With all the ups and downs of the stock markets last week, the forest products industry -- particularly International Paper -- managed to garner some positive attention from analysts.
On 09 August, Jim Cramer, the very loud host of “Mad Money” on the CNBC network, rated stocks of International Paper, Kimberly-Clark, and Mercer International as worth buying. A couple weeks earlier, Cramer had even interviewed John Faraci, IP’s CEO, during the show.
Among key points touched on during the interview were that International Paper's ventures into market pulp in Russia have fared well, and the focus of IP’s leadership has been to manage for the today’s market rather than what it used to be.
Motley Fool, another popular source for investment insights, last week listed International Paper as the most watched paper products stock, followed considerably further back by Orient Paper and Mercer International.
Even with minor declines in their stocks, International Paper, MeadWestvaco, Buckeye Technologies, Domtar, and Wausau Paper, were listed as the five paper products companies with the best relative performance mid-week by SmarTrend, although continuing declines in Domtar’s stocks were a concern.

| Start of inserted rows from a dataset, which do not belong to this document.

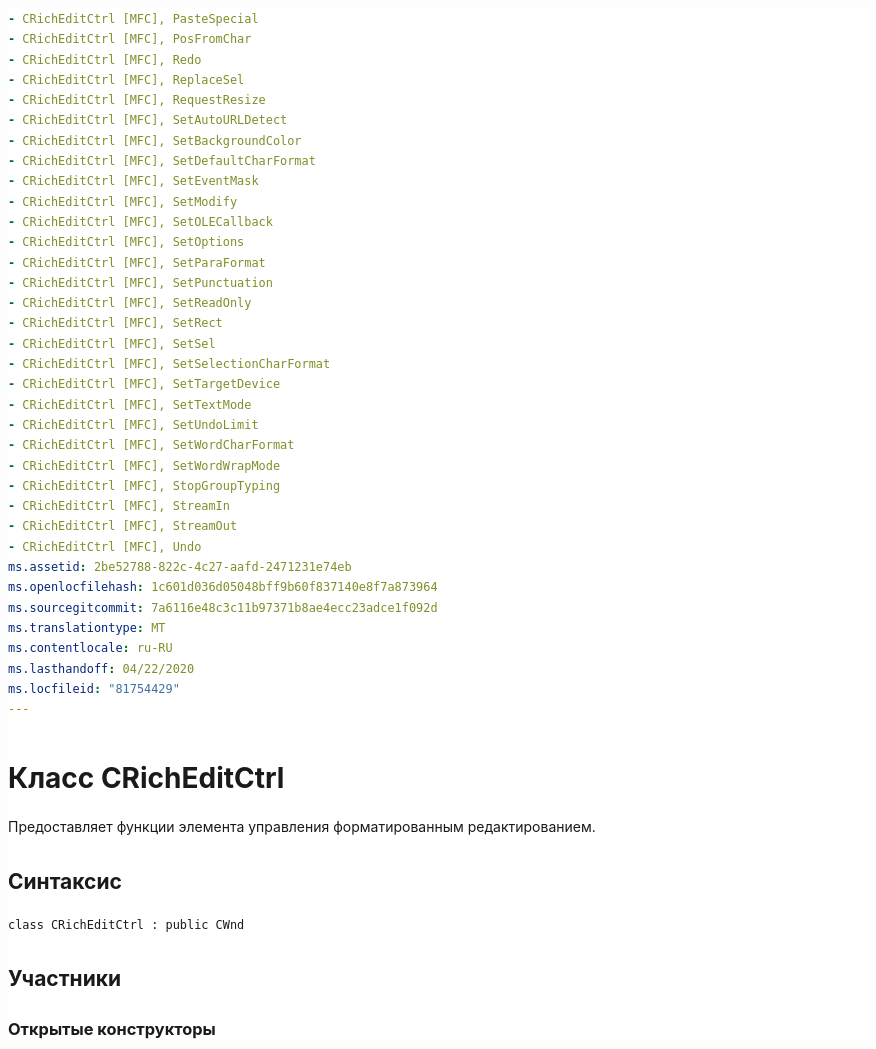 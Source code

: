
 ```yaml
- CRichEditCtrl [MFC], PasteSpecial
- CRichEditCtrl [MFC], PosFromChar
- CRichEditCtrl [MFC], Redo
- CRichEditCtrl [MFC], ReplaceSel
- CRichEditCtrl [MFC], RequestResize
- CRichEditCtrl [MFC], SetAutoURLDetect
- CRichEditCtrl [MFC], SetBackgroundColor
- CRichEditCtrl [MFC], SetDefaultCharFormat
- CRichEditCtrl [MFC], SetEventMask
- CRichEditCtrl [MFC], SetModify
- CRichEditCtrl [MFC], SetOLECallback
- CRichEditCtrl [MFC], SetOptions
- CRichEditCtrl [MFC], SetParaFormat
- CRichEditCtrl [MFC], SetPunctuation
- CRichEditCtrl [MFC], SetReadOnly
- CRichEditCtrl [MFC], SetRect
- CRichEditCtrl [MFC], SetSel
- CRichEditCtrl [MFC], SetSelectionCharFormat
- CRichEditCtrl [MFC], SetTargetDevice
- CRichEditCtrl [MFC], SetTextMode
- CRichEditCtrl [MFC], SetUndoLimit
- CRichEditCtrl [MFC], SetWordCharFormat
- CRichEditCtrl [MFC], SetWordWrapMode
- CRichEditCtrl [MFC], StopGroupTyping
- CRichEditCtrl [MFC], StreamIn
- CRichEditCtrl [MFC], StreamOut
- CRichEditCtrl [MFC], Undo
ms.assetid: 2be52788-822c-4c27-aafd-2471231e74eb
ms.openlocfilehash: 1c601d036d05048bff9b60f837140e8f7a873964
ms.sourcegitcommit: 7a6116e48c3c11b97371b8ae4ecc23adce1f092d
ms.translationtype: MT
ms.contentlocale: ru-RU
ms.lasthandoff: 04/22/2020
ms.locfileid: "81754429"
---
```

# <a name="cricheditctrl-class"></a>Класс CRichEditCtrl

Предоставляет функции элемента управления форматированным редактированием.

## <a name="syntax"></a>Синтаксис

```
class CRichEditCtrl : public CWnd
```

## <a name="members"></a>Участники

### <a name="public-constructors"></a>Открытые конструкторы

Business journalist and blogger Dana Blankenhorn also posted some notable comments about International Paper last week. He identified two events keeping IP stocks down at the moment: U.S. Justice Department review of IP’s intended acquisition of Temple-Inland (which he believes will be okayed), and decline in demand for various paper grades in North America (which he believes could be offset by growth elsewhere in the world).

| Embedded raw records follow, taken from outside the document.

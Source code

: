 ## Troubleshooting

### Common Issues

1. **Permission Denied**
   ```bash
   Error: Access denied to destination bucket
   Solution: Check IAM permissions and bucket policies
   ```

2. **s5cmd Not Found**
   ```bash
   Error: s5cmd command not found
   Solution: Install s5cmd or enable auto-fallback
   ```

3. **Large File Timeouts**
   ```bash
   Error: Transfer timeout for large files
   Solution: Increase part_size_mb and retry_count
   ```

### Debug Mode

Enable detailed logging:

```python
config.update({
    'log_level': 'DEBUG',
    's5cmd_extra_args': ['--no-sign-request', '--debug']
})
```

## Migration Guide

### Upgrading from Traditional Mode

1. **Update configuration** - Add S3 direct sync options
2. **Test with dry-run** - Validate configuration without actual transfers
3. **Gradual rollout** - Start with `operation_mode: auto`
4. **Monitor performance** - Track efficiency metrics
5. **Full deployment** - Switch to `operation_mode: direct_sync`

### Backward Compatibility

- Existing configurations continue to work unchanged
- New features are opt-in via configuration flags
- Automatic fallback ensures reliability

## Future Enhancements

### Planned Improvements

“If you can get a yield of over 4% on a stock when U.S. 10-year bonds are still trading at a little over half that, and the government paper isn’t even AAA, why would you not?” Blankenhorn said. “Don’t put all your money on IP, but your safe dollars will stay safe there for a long time.”
Sounds like an apt description for the kind of stocks in which Baby Boomers might like to park some of their retirement funds as the economy continues to stumble toward recovery.